Word for word, restate the lines from the one holding "Q. Forwarding table" through the end of the data below, including both endpoints and nothing more.

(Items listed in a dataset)
..............................

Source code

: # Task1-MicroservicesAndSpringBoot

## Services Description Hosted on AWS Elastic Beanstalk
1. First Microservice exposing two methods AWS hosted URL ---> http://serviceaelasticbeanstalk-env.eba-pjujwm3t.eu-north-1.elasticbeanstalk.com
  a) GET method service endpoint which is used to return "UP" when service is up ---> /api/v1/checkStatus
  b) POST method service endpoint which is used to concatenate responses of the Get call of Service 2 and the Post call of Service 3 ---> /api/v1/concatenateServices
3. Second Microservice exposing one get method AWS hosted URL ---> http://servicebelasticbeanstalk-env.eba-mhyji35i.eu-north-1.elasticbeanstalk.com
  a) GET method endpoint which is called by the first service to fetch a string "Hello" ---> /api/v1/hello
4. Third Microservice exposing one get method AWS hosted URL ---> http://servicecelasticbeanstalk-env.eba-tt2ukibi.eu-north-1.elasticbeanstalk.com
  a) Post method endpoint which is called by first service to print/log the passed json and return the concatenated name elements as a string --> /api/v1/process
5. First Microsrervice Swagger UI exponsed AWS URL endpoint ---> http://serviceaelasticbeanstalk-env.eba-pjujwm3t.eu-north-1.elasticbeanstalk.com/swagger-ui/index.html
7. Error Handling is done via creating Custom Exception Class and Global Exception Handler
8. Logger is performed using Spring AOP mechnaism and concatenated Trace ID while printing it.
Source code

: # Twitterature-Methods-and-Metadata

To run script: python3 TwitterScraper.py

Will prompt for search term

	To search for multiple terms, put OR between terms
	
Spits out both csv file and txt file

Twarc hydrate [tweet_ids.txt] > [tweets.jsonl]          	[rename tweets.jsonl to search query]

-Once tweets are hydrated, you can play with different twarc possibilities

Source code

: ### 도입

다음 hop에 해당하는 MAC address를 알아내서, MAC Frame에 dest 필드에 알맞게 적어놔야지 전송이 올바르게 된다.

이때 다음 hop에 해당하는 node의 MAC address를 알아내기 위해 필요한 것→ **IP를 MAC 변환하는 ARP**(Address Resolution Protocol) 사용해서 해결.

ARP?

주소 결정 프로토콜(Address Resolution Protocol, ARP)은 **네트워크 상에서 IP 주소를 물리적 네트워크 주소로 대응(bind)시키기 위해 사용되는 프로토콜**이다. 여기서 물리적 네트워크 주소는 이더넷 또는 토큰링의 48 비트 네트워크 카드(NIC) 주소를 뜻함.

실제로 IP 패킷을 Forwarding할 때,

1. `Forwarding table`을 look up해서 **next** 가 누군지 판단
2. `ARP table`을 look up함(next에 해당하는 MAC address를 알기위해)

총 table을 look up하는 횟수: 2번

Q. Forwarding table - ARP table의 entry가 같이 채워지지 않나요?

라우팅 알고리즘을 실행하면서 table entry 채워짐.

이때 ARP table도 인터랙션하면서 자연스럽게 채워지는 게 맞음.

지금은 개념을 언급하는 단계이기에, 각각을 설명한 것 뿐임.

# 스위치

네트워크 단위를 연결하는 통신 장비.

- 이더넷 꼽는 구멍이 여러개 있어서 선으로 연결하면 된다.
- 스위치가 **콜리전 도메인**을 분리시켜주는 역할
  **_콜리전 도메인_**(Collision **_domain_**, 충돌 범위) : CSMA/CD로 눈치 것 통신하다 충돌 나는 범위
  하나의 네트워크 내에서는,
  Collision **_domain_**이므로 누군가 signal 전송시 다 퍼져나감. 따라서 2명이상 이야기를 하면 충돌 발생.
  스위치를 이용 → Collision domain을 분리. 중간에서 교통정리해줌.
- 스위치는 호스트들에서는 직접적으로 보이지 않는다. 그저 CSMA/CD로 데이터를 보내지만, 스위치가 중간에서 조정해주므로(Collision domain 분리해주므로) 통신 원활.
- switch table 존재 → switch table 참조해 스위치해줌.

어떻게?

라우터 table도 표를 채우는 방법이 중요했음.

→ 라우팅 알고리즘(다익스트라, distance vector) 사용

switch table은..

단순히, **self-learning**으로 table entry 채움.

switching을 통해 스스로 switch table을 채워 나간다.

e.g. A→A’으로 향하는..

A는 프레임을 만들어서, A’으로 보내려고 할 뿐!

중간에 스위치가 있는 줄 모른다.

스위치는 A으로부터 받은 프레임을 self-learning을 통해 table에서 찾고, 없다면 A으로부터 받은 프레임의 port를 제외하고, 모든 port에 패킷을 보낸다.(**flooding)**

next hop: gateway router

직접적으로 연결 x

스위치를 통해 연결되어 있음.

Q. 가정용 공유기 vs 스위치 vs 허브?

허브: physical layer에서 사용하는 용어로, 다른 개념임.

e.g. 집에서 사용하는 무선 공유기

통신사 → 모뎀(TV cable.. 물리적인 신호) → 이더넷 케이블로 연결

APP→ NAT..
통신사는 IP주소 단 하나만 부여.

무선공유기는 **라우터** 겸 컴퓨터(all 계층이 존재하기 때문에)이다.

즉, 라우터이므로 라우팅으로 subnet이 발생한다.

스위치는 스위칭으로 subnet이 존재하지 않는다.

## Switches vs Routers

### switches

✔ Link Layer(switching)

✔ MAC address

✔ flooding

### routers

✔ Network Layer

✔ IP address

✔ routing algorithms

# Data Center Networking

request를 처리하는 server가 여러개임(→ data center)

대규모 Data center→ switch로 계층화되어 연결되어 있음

..............................

#### [Exercise solution]
Q. Forwarding table - ARP table의 entry가 같이 채워지지 않나요?

라우팅 알고리즘을 실행하면서 table entry 채워짐.

이때 ARP table도 인터랙션하면서 자연스럽게 채워지는 게 맞음.

지금은 개념을 언급하는 단계이기에, 각각을 설명한 것 뿐임.

# 스위치

네트워크 단위를 연결하는 통신 장비.

- 이더넷 꼽는 구멍이 여러개 있어서 선으로 연결하면 된다.
- 스위치가 **콜리전 도메인**을 분리시켜주는 역할
  **_콜리전 도메인_**(Collision **_domain_**, 충돌 범위) : CSMA/CD로 눈치 것 통신하다 충돌 나는 범위
  하나의 네트워크 내에서는,
  Collision **_domain_**이므로 누군가 signal 전송시 다 퍼져나감. 따라서 2명이상 이야기를 하면 충돌 발생.
  스위치를 이용 → Collision domain을 분리. 중간에서 교통정리해줌.
- 스위치는 호스트들에서는 직접적으로 보이지 않는다. 그저 CSMA/CD로 데이터를 보내지만, 스위치가 중간에서 조정해주므로(Collision domain 분리해주므로) 통신 원활.
- switch table 존재 → switch table 참조해 스위치해줌.

어떻게?

라우터 table도 표를 채우는 방법이 중요했음.

→ 라우팅 알고리즘(다익스트라, distance vector) 사용

switch table은..

단순히, **self-learning**으로 table entry 채움.

switching을 통해 스스로 switch table을 채워 나간다.

e.g. A→A’으로 향하는..

A는 프레임을 만들어서, A’으로 보내려고 할 뿐!

중간에 스위치가 있는 줄 모른다.

스위치는 A으로부터 받은 프레임을 self-learning을 통해 table에서 찾고, 없다면 A으로부터 받은 프레임의 port를 제외하고, 모든 port에 패킷을 보낸다.(**flooding)**

next hop: gateway router

직접적으로 연결 x

스위치를 통해 연결되어 있음.

Q. 가정용 공유기 vs 스위치 vs 허브?

허브: physical layer에서 사용하는 용어로, 다른 개념임.

e.g. 집에서 사용하는 무선 공유기

통신사 → 모뎀(TV cable.. 물리적인 신호) → 이더넷 케이블로 연결

APP→ NAT..
통신사는 IP주소 단 하나만 부여.

무선공유기는 **라우터** 겸 컴퓨터(all 계층이 존재하기 때문에)이다.

즉, 라우터이므로 라우팅으로 subnet이 발생한다.

스위치는 스위칭으로 subnet이 존재하지 않는다.

## Switches vs Routers

### switches

✔ Link Layer(switching)

✔ MAC address

✔ flooding

### routers

✔ Network Layer

✔ IP address

✔ routing algorithms

# Data Center Networking

request를 처리하는 server가 여러개임(→ data center)

대규모 Data center→ switch로 계층화되어 연결되어 있음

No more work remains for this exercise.